[WORK REQUIRED]
Give back exactly the lines of the data below, starting with the line that has "en_GB. | [optional]" and going on through the line that has "Accessible Online Gaming**".

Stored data
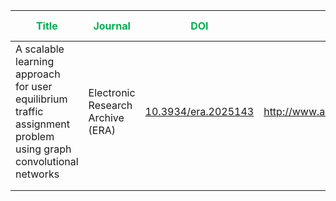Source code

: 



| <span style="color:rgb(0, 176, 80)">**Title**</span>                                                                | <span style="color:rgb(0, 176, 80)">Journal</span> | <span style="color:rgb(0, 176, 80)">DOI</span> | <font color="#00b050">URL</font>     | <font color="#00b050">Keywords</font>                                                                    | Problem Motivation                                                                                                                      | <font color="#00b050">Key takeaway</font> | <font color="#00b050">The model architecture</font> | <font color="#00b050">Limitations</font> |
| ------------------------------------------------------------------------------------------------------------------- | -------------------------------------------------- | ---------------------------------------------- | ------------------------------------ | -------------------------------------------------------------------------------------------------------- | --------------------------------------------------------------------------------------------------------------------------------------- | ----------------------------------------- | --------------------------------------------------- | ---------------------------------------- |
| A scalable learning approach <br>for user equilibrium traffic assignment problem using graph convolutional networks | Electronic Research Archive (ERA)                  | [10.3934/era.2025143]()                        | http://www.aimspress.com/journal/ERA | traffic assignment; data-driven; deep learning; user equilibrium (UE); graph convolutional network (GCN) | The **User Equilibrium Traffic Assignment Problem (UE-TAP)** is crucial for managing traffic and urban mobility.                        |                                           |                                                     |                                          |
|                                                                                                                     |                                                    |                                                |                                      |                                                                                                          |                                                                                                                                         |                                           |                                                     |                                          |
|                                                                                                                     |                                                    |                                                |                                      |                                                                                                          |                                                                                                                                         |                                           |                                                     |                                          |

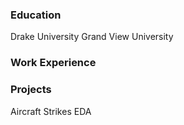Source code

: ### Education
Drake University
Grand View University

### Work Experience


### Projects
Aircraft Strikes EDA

==

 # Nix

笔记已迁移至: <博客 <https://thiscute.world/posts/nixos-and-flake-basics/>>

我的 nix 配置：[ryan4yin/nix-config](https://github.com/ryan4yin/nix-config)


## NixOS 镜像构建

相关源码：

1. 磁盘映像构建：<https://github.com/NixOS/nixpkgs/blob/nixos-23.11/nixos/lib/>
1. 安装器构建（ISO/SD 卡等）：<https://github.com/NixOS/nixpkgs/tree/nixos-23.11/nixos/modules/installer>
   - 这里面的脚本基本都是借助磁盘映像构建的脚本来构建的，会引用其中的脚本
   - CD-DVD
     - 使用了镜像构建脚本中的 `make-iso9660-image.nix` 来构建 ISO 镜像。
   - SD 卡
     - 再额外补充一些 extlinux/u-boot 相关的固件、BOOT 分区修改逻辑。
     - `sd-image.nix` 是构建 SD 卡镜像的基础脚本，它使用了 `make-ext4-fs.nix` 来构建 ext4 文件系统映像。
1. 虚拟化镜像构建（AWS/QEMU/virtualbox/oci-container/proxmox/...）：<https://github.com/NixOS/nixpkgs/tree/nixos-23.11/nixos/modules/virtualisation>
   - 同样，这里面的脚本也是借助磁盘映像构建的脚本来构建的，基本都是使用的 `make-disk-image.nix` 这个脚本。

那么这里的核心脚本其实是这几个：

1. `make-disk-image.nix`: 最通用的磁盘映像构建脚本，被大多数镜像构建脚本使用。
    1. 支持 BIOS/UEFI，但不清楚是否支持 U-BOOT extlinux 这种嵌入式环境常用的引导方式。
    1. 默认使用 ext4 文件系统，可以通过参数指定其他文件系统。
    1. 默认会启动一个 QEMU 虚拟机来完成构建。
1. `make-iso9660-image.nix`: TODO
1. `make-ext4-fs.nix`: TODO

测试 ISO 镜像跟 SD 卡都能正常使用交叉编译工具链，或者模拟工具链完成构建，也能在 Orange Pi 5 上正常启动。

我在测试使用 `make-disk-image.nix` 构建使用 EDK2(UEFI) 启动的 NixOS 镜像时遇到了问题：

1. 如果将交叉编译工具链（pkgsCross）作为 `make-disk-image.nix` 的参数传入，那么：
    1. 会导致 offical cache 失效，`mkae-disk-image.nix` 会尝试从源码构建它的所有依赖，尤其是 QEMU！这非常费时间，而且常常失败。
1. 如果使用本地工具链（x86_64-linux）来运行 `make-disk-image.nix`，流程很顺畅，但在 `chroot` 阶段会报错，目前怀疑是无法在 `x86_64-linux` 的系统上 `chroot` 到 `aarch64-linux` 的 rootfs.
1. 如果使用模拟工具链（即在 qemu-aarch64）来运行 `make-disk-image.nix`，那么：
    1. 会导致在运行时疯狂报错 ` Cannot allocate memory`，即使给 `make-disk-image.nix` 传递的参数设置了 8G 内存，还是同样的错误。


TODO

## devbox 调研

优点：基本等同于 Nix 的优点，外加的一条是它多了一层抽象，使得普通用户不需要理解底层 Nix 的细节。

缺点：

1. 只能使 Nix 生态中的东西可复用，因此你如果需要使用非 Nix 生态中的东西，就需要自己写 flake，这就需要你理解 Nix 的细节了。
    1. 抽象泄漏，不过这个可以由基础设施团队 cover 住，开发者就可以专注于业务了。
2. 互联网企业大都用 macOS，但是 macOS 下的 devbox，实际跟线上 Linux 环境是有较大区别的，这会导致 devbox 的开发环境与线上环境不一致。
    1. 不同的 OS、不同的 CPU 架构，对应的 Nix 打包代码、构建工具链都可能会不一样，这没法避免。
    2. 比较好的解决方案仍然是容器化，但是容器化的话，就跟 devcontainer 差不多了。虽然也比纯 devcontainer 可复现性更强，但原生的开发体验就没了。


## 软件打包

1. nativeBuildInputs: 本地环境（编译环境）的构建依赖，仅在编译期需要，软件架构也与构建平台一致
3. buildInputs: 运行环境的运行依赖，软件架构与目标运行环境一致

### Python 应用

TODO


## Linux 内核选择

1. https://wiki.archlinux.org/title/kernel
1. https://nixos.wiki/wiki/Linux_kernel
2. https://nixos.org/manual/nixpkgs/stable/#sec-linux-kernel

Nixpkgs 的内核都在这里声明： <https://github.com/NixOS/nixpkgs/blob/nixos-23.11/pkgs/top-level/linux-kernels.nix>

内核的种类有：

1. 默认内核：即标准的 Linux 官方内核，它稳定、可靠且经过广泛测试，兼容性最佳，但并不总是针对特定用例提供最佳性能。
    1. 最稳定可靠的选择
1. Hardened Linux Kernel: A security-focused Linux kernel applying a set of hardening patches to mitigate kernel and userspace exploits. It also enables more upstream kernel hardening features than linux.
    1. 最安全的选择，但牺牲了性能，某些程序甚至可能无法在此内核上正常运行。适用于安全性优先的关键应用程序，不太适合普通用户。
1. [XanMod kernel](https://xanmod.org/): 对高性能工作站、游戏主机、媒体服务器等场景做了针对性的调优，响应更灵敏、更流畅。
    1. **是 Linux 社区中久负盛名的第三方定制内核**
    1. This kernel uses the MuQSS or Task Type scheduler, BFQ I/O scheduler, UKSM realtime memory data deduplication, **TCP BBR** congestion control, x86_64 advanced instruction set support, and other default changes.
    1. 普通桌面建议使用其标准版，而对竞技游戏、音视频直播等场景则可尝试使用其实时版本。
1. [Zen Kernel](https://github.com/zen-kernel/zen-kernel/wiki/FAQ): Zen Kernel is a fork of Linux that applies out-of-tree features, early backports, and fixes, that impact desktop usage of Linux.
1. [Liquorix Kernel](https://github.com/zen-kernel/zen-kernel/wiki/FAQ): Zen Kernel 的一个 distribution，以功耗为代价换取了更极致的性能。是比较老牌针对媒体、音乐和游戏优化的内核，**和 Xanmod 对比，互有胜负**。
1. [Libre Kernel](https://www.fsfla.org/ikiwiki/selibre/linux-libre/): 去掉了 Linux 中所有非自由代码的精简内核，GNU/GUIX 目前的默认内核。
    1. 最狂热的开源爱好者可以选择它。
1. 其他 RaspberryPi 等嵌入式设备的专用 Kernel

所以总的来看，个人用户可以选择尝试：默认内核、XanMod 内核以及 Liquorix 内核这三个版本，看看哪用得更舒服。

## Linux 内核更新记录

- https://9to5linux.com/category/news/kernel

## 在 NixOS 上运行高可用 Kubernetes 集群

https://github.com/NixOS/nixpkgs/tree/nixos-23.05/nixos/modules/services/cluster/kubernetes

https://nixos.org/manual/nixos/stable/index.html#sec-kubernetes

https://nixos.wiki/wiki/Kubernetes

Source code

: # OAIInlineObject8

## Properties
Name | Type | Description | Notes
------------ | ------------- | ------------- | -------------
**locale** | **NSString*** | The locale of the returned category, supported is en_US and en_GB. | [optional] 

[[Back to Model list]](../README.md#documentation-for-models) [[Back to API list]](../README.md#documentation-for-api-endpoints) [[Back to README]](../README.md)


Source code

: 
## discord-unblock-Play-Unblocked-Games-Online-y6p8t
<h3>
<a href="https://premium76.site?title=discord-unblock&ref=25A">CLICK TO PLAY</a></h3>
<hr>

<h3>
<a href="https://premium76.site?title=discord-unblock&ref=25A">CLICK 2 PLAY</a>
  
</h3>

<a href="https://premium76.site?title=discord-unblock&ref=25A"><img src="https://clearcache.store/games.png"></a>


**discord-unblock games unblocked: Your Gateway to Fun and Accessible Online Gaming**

[SOLUTION FOR THIS TASK]
**locale** | **NSString*** | The locale of the returned category, supported is en_US and en_GB. | [optional] 

[[Back to Model list]](../README.md#documentation-for-models) [[Back to API list]](../README.md#documentation-for-api-endpoints) [[Back to README]](../README.md)


Source code

: 
## discord-unblock-Play-Unblocked-Games-Online-y6p8t
<h3>
<a href="https://premium76.site?title=discord-unblock&ref=25A">CLICK TO PLAY</a></h3>
<hr>

<h3>
<a href="https://premium76.site?title=discord-unblock&ref=25A">CLICK 2 PLAY</a>
  
</h3>

<a href="https://premium76.site?title=discord-unblock&ref=25A"><img src="https://clearcache.store/games.png"></a>


**discord-unblock games unblocked: Your Gateway to Fun and Accessible Online Gaming**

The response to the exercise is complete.